World ending stocks of cotton are forecast to decrease by 7 per cent to 17.8 million tons at the end of 2016-17 as China continues to reduce its stocks. Ending stocks in China, where much of the excess stocks are held, dipped 13 per cent to 11.3 million tons as the government sold over 2 million tons from its reserves from May through September 2016.
From 2009-10 to 2014-15, world ending stocks increased by 140 per cent and reached a world record of 22.2 million tons. In 2015-16, the drop in world production led to a 14 per cent reduction in stocks to 19.1 million tons.
Meanwhile, the Chinese government restricted import quota to the volume required by its WTO commitments in 2015 and 2016. The government has also announced that it will continue to sell from its reserves next year, beginning March 2017 when the majority of the new crop will have been sold.
As a result of the government selling from its reserves, cotton stocks in China are expected to decline by 15 per cent to 9.6 million tons by the end of 2016-17. However, stocks outside of China may rise by 4 per cent to 8.2 million tons, after falling by 16 per cent to 7.9 million tons, the International Cotton Advisory Committee (ICAC) said in a release.

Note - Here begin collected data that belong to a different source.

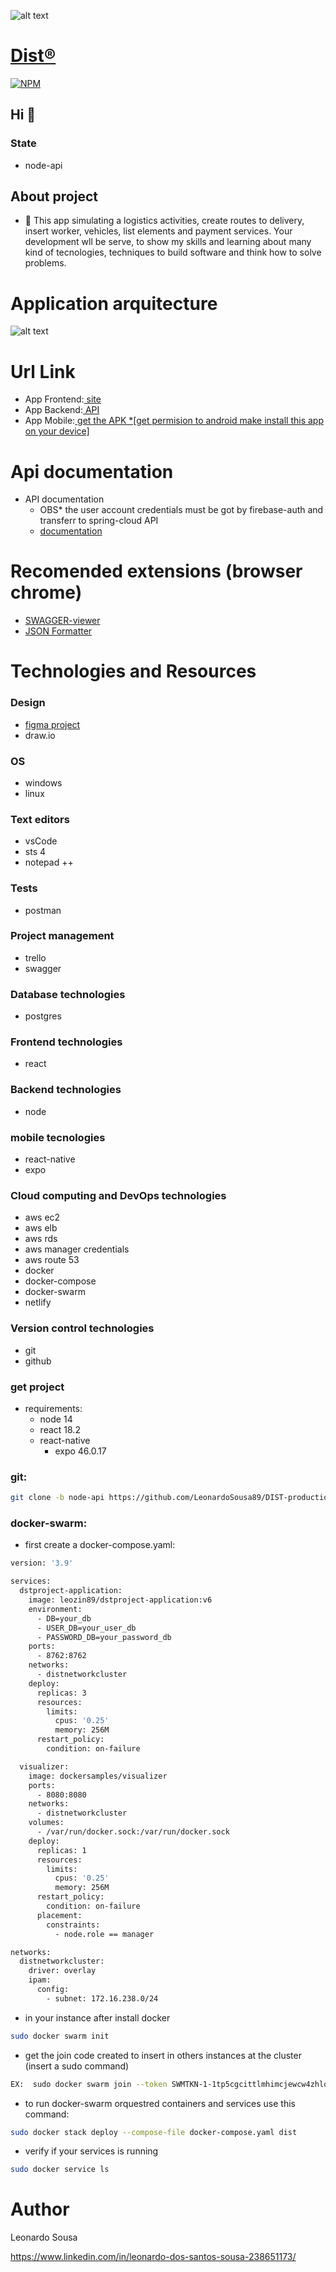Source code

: ![alt text](/assets/DIST.png)
[<h1>Dist&reg;</h1>]()

[![NPM](https://img.shields.io/npm/l/react)](https://github.com/LeonardoSousa89/DIST-project_development/blob/main/LICENSE.LICENSE) 

## Hi 👋
### State
- node-api

## About project
- 🔭 This app simulating a logistics activities, create routes to delivery, insert worker, vehicles,
list elements and payment services.
Your development wll be serve, to show my skills and learning about
many kind of tecnologies, techniques to build software and think how to solve problems.

# Application arquitecture
![alt text](/assets/arquitecture.png)

# Url Link
- App Frontend:[<a href="https://www.distproject.com.br"> site</a>]()
- App Backend:[<a href="https://www.distproject-api.com.br"> API</a>]()
- App Mobile:[<a href="https://drive.google.com/drive/folders/1XpKr7JwtjR6C3-so_2ZYETvIsfRrMeSG?usp=share_link"> get the APK *[get permision to android make install this app on your device]</a>]()

# Api documentation

- API documentation
	- OBS* the user account credentials must be got by firebase-auth and transferr to spring-cloud API
	- [<a href="https://app.swaggerhub.com/apis-docs/Leo.Team89/DIST/2.0#/">documentation</a>]()

# Recomended extensions (browser chrome)

- [<a href="https://chrome.google.com/webstore/detail/swagger-viewer/nfmkaonpdmaglhjjlggfhlndofdldfag">SWAGGER-viewer</a>]()
- [<a href="https://chrome.google.com/webstore/detail/json-formatter/bcjindcccaagfpapjjmafapmmgkkhgoa">JSON Formatter</a>]()

# Technologies and Resources

### Design
- [<a href="https://www.figma.com/file/VHlRlB0IctNxuOElcFC0As/DIST-project?node-id=0%3A1">figma project</a>]()
- draw.io

### OS
- windows
- linux

### Text editors
- vsCode
- sts 4
- notepad ++

### Tests
- postman

### Project management
- trello
- swagger

### Database technologies
- postgres

### Frontend technologies
- react

### Backend technologies
- node
	
### mobile tecnologies
- react-native
- expo

### Cloud computing and DevOps technologies
- aws ec2
- aws elb
- aws rds
- aws manager credentials
- aws route 53
- docker
- docker-compose
- docker-swarm
- netlify

### Version control technologies
- git
- github

### get project
- requirements: 
  - node 14
  - react 18.2
  - react-native
    - expo 46.0.17

### git:

```bash
git clone -b node-api https://github.com/LeonardoSousa89/DIST-production.git

```

### docker-swarm:

- first create a docker-compose.yaml:

```bash
version: '3.9'

services:
  dstproject-application:
    image: leozin89/dstproject-application:v6
    environment:
      - DB=your_db
      - USER_DB=your_user_db
      - PASSWORD_DB=your_password_db
    ports:
      - 8762:8762
    networks:
      - distnetworkcluster
    deploy:
      replicas: 3
      resources:
        limits:
          cpus: '0.25'
          memory: 256M
      restart_policy:
        condition: on-failure

  visualizer:
    image: dockersamples/visualizer
    ports:
      - 8080:8080
    networks:
      - distnetworkcluster
    volumes:
      - /var/run/docker.sock:/var/run/docker.sock
    deploy:
      replicas: 1
      resources:
        limits:
          cpus: '0.25'
          memory: 256M
      restart_policy:
        condition: on-failure
      placement:
        constraints:
          - node.role == manager

networks:
  distnetworkcluster:
    driver: overlay
    ipam:
      config:
        - subnet: 172.16.238.0/24
```

- in your instance after install docker

```bash
sudo docker swarm init 
```

- get the join code created to insert in others instances at the cluster (insert a sudo command)
```bash 
EX:  sudo docker swarm join --token SWMTKN-1-1tp5cgcittlmhimcjewcw4zhlo45cs9l36xatwpcvy9eqtnj5k-dj4ukw9w61tf0zz2qog4tu409 172.31.82.24:2377
```

- to run docker-swarm orquestred containers and services use this command:
```bash
sudo docker stack deploy --compose-file docker-compose.yaml dist
```

- verify if your services is running
```bash
sudo docker service ls 
```

# Author

Leonardo Sousa



https://www.linkedin.com/in/leonardo-dos-santos-sousa-238651173/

The stock-to-use ratio for the world less China is projected at 34 per cent, which is about four months of consumption, and in line with the 10-year average.
In 2016-17, world cotton production is projected to increase by 7 per cent to 22.4 million tons as a 9 per cent increase to 753 kg-ha in the world average yield offsets a 2 per cent contraction in world cotton area to 29.7 million hectares. India will remain the world’s largest cotton producer, although its production is forecast to remain unchanged from 2015-16 at 5.8 million tons. Output in China is projected to decrease by 4 per cent to 4.6 million tons while production in the US is expected to grow by 24 per cent to 3.5 million tons. After a 34 per cent drop in production due to adverse weather, competition with other crops, low prices and an outbreak of pink bollworm, Pakistan’s cotton production is expected to recover by 24 per cent to 1.9 million tons in 2016-17. After facing lower inventories in 2016 due to strong export demand, cotton production is forecast to increase by 8 per cent to 1.4 million tons in Brazil.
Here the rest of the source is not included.